> [Work to be completed]: Return all lines below containing the word "dslDicts".

> [Source data]:

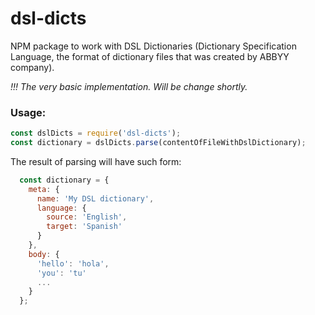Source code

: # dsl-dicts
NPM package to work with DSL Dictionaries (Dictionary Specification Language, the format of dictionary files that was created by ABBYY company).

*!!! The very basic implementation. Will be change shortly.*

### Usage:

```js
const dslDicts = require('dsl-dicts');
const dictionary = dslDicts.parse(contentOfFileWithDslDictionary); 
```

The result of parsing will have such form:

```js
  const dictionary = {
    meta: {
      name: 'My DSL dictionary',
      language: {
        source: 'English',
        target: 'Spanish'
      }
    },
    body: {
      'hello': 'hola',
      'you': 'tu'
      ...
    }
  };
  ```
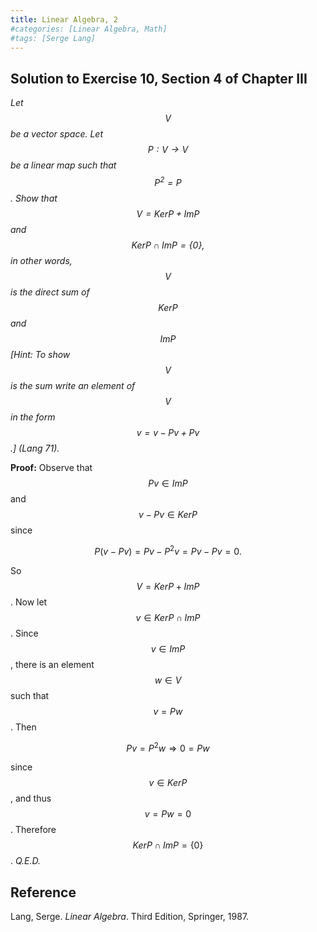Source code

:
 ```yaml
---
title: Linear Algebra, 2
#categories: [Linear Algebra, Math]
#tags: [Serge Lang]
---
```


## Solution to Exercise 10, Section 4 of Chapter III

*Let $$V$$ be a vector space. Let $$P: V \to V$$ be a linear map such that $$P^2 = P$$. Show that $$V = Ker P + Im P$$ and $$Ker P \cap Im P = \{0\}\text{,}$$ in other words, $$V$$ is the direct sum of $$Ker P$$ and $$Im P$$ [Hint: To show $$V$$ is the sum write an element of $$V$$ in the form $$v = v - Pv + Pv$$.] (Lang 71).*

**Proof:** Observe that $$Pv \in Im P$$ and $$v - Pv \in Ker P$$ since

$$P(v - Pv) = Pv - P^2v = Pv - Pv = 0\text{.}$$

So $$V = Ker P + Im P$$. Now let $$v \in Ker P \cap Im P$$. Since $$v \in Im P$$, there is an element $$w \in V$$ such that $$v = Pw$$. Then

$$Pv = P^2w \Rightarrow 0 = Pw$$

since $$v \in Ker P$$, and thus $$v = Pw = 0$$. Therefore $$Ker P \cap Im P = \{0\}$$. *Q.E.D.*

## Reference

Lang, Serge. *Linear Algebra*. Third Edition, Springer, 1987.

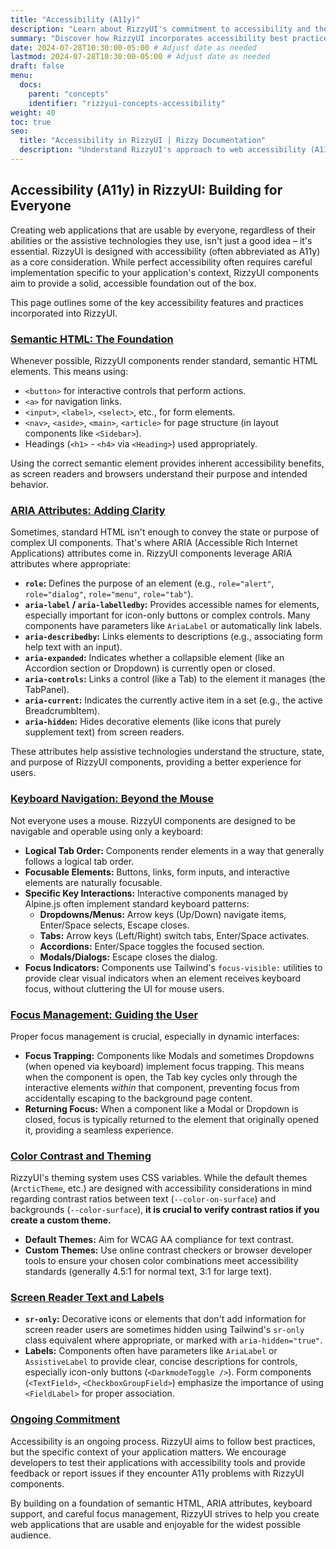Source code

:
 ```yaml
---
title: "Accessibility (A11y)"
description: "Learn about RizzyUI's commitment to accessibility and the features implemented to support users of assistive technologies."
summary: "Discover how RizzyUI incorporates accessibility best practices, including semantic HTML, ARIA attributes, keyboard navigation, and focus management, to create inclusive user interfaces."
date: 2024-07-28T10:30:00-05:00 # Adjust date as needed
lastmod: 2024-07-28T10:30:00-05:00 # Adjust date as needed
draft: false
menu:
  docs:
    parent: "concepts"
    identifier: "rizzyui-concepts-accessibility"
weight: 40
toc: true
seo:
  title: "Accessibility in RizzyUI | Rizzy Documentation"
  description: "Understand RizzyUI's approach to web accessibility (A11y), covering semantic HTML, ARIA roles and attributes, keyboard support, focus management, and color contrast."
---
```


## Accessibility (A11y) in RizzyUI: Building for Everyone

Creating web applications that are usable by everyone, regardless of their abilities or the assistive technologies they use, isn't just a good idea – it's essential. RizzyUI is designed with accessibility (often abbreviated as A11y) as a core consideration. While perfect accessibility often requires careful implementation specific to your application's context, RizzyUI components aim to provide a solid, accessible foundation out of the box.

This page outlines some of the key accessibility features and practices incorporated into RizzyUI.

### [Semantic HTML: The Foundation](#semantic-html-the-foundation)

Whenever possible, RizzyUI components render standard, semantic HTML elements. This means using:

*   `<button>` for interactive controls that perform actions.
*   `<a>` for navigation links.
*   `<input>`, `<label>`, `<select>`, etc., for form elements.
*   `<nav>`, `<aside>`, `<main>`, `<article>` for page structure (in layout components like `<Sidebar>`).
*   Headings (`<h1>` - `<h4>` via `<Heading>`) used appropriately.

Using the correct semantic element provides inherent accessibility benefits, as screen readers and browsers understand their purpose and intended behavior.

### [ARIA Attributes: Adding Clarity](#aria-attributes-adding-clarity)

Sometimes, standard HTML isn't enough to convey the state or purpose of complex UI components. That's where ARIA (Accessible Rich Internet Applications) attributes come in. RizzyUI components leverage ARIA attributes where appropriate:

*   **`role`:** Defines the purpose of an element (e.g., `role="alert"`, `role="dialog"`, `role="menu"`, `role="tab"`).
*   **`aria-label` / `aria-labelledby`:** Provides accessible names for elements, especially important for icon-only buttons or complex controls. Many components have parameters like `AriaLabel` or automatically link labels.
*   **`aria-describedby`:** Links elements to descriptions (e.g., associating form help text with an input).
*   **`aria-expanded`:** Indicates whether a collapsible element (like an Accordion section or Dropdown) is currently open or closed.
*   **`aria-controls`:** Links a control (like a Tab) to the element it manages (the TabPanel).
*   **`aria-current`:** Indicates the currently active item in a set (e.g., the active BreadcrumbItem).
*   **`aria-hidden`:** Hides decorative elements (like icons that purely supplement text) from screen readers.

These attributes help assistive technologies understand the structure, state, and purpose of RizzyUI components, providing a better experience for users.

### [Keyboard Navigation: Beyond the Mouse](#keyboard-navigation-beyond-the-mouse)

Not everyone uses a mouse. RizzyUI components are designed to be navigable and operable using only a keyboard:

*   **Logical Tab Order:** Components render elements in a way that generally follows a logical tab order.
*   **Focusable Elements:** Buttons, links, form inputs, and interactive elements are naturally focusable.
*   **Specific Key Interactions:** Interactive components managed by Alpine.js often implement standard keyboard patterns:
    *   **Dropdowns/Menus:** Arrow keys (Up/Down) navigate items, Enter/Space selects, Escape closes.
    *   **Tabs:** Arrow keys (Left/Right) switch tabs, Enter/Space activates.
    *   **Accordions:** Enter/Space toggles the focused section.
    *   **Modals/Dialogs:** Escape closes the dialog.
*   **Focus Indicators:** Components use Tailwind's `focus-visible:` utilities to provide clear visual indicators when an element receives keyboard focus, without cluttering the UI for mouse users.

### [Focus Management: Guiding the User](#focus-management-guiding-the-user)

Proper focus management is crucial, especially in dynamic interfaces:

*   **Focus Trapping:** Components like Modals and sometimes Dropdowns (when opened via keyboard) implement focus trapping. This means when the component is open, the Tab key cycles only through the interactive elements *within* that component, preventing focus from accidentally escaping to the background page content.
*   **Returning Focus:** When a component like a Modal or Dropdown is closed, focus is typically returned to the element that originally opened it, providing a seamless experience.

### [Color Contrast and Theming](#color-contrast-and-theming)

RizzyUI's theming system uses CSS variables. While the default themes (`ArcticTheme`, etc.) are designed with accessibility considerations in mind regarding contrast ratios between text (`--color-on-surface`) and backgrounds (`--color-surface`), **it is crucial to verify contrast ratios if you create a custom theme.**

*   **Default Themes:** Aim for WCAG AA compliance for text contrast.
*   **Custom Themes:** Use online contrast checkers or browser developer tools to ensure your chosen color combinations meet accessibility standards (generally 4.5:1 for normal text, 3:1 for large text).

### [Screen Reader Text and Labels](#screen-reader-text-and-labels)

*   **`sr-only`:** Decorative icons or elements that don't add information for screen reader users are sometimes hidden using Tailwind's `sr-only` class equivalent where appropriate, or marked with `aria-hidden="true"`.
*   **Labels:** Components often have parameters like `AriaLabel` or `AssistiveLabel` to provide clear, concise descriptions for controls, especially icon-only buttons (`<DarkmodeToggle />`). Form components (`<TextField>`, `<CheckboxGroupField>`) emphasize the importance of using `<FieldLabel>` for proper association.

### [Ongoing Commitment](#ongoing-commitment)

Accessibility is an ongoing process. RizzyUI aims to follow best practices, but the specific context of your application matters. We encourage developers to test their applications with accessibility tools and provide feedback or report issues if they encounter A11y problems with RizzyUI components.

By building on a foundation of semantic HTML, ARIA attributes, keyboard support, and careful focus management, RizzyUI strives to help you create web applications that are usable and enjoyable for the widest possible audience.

> [Output of the task]:
const dslDicts = require('dsl-dicts');
const dictionary = dslDicts.parse(contentOfFileWithDslDictionary); 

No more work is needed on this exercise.